La centralità della Turchia per i volontari stranieri che si univano al Daesh nella fase di ascesa compresa tra il 2014 e il 2015 è evidente: molti tra i presunti foreign fighters arrestati dall'FBI negli Stati Uniti e da diverse agenzie in Europa occidentale avevano prenotato un volo per Istanbul, la destinazione più gettonata per chi intendeva unirsi al Daesh in quella fase.
Nel 2015 il gruppo Stato islamico cominciò a consigliare alle reclute di prenotare biglietti di andata e ritorno verso le località balneari del sud della Turchia e di passare alcuni giorni fingendosi turisti come modo per sviare l'attenzione.

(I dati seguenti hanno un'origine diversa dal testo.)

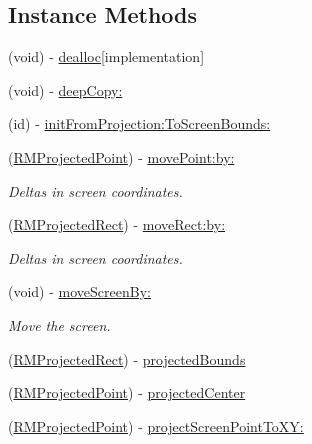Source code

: \subsection*{Instance Methods}
\begin{DoxyCompactItemize}
\item 
(void) -\/ \hyperlink{interface_r_m_mercator_to_screen_projection_a10a96f474830fac6431f2b5521187397}{dealloc}{\ttfamily  \mbox{[}implementation\mbox{]}}
\item 
(void) -\/ \hyperlink{interface_r_m_mercator_to_screen_projection_a6c4a7f6af88955ab4123a4f5bc14f935}{deep\-Copy\-:}
\item 
(id) -\/ \hyperlink{interface_r_m_mercator_to_screen_projection_a6e3bab2a43cbc3c17295f63d34f7df10}{init\-From\-Projection\-:\-To\-Screen\-Bounds\-:}
\item 
(\hyperlink{struct_r_m_projected_point}{R\-M\-Projected\-Point}) -\/ \hyperlink{interface_r_m_mercator_to_screen_projection_af1262b51fc47cc2f4a4424e6e5fcfc79}{move\-Point\-:by\-:}
\begin{DoxyCompactList}\small\item\em Deltas in screen coordinates. \end{DoxyCompactList}\item 
(\hyperlink{struct_r_m_projected_rect}{R\-M\-Projected\-Rect}) -\/ \hyperlink{interface_r_m_mercator_to_screen_projection_a43f1802cb7c5c9d3bb518ee32fc5d8b5}{move\-Rect\-:by\-:}
\begin{DoxyCompactList}\small\item\em Deltas in screen coordinates. \end{DoxyCompactList}\item 
(void) -\/ \hyperlink{interface_r_m_mercator_to_screen_projection_a47cfe6fc7b295e1eacad2fea309b1840}{move\-Screen\-By\-:}
\begin{DoxyCompactList}\small\item\em Move the screen. \end{DoxyCompactList}\item 
(\hyperlink{struct_r_m_projected_rect}{R\-M\-Projected\-Rect}) -\/ \hyperlink{interface_r_m_mercator_to_screen_projection_adc63aa7ec95b73a89d4839d6851a0030}{projected\-Bounds}
\item 
(\hyperlink{struct_r_m_projected_point}{R\-M\-Projected\-Point}) -\/ \hyperlink{interface_r_m_mercator_to_screen_projection_a0be470e222397c01d1fbc343c958c4ed}{projected\-Center}
\item 
(\hyperlink{struct_r_m_projected_point}{R\-M\-Projected\-Point}) -\/ \hyperlink{interface_r_m_mercator_to_screen_projection_a079490067b3f7dd5326389720f383049}{project\-Screen\-Point\-To\-X\-Y\-:}

\end{DoxyCompactItemize}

Sia nella prima fase, sia nella seconda, spiegava già poco meno di un anno fa Bulent Aliriza, direttore del Progetto Turchia presso il Csis, Center for Strategic and International Studies, la Turchia è stata troppo lenta nell’accorgersi della minaccia portata dall’Isis. Una critica che in realtà va mossa anche agli alleati occidentali. Secondo Aliriza, quando i gruppi anti-Assad avevano cominciato a guadagnare forza, la Turchia aveva ricevuto l’approvazione della Cia e delle agenzie europee per far passare armi e volontari attraverso il confine e nei campi dei ribelli. Tuttavia, la storia potrebbe ripetersi: la Turchia, infatti, sempre in funzione anti-Assad, dopo aver abbandonato il Daesh, esponendosi alla vendetta, sta sostenendo Jaish al-Fatah, l’Esercito della Conquista, una coalizione jihadista che comprende anche i qaedisti di Jabat al-Nusra e Ahrar al-Sham, formazioni che condividono con il Daesh la visione politica e gli obiettivi di lungo termine, e che armati da almeno cinque anni attraverso i canali turchi, e non solo, potrebbero rappresentare la nuova minaccia regionale. È possibile che le azioni della Turchia abbiano innescato un moto perpetuo?